Collected data
::::
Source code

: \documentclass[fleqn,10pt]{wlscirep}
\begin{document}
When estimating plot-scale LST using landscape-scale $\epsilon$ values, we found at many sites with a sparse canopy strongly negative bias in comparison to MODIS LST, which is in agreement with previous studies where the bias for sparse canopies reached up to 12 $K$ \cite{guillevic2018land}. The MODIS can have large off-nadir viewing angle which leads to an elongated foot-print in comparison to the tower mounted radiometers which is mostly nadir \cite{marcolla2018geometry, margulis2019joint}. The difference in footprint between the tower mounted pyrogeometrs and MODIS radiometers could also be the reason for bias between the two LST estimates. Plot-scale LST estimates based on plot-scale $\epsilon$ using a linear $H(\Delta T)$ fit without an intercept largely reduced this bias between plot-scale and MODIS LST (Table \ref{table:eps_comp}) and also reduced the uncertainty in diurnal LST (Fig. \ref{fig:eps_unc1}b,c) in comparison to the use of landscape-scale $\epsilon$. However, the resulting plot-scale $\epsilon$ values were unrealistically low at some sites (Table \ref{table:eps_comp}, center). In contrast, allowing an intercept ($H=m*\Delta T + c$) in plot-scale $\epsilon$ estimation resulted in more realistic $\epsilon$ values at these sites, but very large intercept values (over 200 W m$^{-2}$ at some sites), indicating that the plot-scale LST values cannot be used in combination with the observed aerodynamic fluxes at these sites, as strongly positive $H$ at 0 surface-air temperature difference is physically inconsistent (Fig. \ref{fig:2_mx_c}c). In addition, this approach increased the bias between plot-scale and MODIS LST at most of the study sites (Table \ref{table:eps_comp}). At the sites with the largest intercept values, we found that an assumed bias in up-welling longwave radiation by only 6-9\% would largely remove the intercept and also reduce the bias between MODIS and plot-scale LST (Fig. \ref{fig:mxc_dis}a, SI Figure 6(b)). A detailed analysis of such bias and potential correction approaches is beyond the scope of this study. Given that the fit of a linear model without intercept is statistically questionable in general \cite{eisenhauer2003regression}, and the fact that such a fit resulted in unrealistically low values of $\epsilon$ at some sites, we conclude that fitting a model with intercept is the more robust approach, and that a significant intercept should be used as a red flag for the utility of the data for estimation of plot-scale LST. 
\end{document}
::::
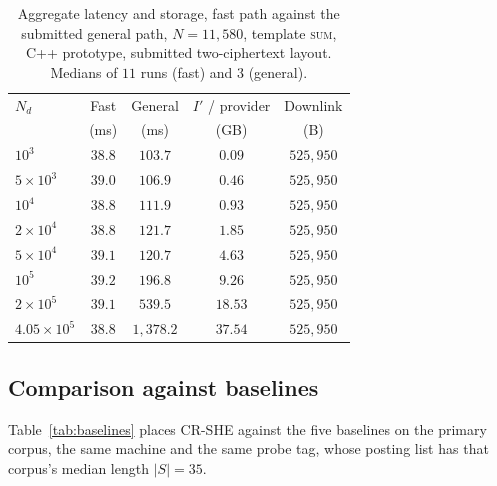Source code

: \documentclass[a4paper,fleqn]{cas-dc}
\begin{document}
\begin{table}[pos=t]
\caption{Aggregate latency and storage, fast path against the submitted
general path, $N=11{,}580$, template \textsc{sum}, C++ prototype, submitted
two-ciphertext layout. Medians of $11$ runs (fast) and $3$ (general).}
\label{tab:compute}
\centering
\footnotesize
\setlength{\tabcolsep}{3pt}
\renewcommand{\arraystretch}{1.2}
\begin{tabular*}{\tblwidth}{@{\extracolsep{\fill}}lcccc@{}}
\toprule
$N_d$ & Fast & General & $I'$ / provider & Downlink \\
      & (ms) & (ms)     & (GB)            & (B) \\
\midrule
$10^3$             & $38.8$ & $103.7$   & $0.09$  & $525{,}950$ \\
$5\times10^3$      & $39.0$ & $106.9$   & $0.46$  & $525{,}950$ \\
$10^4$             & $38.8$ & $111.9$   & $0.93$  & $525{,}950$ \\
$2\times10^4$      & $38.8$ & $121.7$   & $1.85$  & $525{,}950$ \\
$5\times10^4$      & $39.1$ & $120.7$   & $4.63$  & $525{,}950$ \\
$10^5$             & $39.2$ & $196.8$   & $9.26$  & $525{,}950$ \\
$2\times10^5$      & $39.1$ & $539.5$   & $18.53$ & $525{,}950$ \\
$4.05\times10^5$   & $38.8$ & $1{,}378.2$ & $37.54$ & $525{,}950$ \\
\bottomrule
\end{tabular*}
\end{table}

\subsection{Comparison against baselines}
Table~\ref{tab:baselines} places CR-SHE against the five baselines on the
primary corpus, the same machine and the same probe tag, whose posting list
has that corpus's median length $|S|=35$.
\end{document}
::::
• **Work task**
Look through the data and gather every line with the string "fleqn" in it.

• **Reply**
: \documentclass[fleqn,10pt]{wlscirep}
: \documentclass[a4paper,fleqn]{cas-dc}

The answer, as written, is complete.